(Dataset entries)
=-=-=

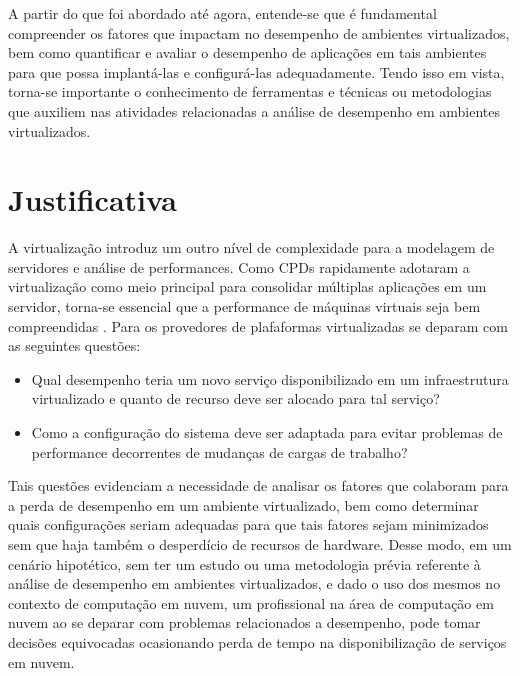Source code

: A partir do que foi abordado até agora, entende-se que é fundamental compreender os fatores que impactam no desempenho de ambientes virtualizados, bem como quantificar e avaliar o desempenho de aplicações em tais ambientes para que possa implantá-las e configurá-las adequadamente. Tendo isso em vista, torna-se importante o conhecimento de ferramentas e técnicas ou metodologias que auxiliem nas atividades relacionadas a análise de desempenho em ambientes virtualizados. 



\section{Justificativa}
A virtualização introduz um outro nível de complexidade para a modelagem de servidores e análise de performances. Como CPDs rapidamente adotaram a virtualização como meio principal para consolidar múltiplas aplicações em um servidor, torna-se essencial que a performance de máquinas virtuais seja bem compreendidas \cite{ticko2010}. Para  os provedores de plafaformas virtualizadas se deparam com as seguintes questões:

\begin{itemize}
  \item Qual desempenho teria um novo serviço disponibilizado em um infraestrutura virtualizado e quanto de recurso deve ser alocado para tal serviço?

  \item Como a configuração do sistema deve ser adaptada para evitar problemas de performance decorrentes de mudanças de cargas de trabalho?
\end{itemize}


Tais questões evidenciam a necessidade de analisar os fatores que colaboram para a perda de desempenho em um ambiente virtualizado, bem como determinar quais configurações seriam adequadas para que tais fatores sejam minimizados sem que haja também o desperdício de recursos de hardware. Desse modo, em um cenário hipotético, sem ter um estudo ou uma metodologia prévia referente à análise de desempenho em ambientes virtualizados, e dado o uso dos mesmos no contexto de computação em nuvem, um profissional na área de computação em nuvem ao se deparar com problemas relacionados a desempenho, pode tomar decisões equivocadas ocasionando perda de tempo na disponibilização de serviços em nuvem.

=-=-=

### EXERCISE OBJECTIVE
The answer must consist of every line from the entries above that contains "deve".

### YOUR RESPONSE
  \item Qual desempenho teria um novo serviço disponibilizado em um infraestrutura virtualizado e quanto de recurso deve ser alocado para tal serviço?
  \item Como a configuração do sistema deve ser adaptada para evitar problemas de performance decorrentes de mudanças de cargas de trabalho?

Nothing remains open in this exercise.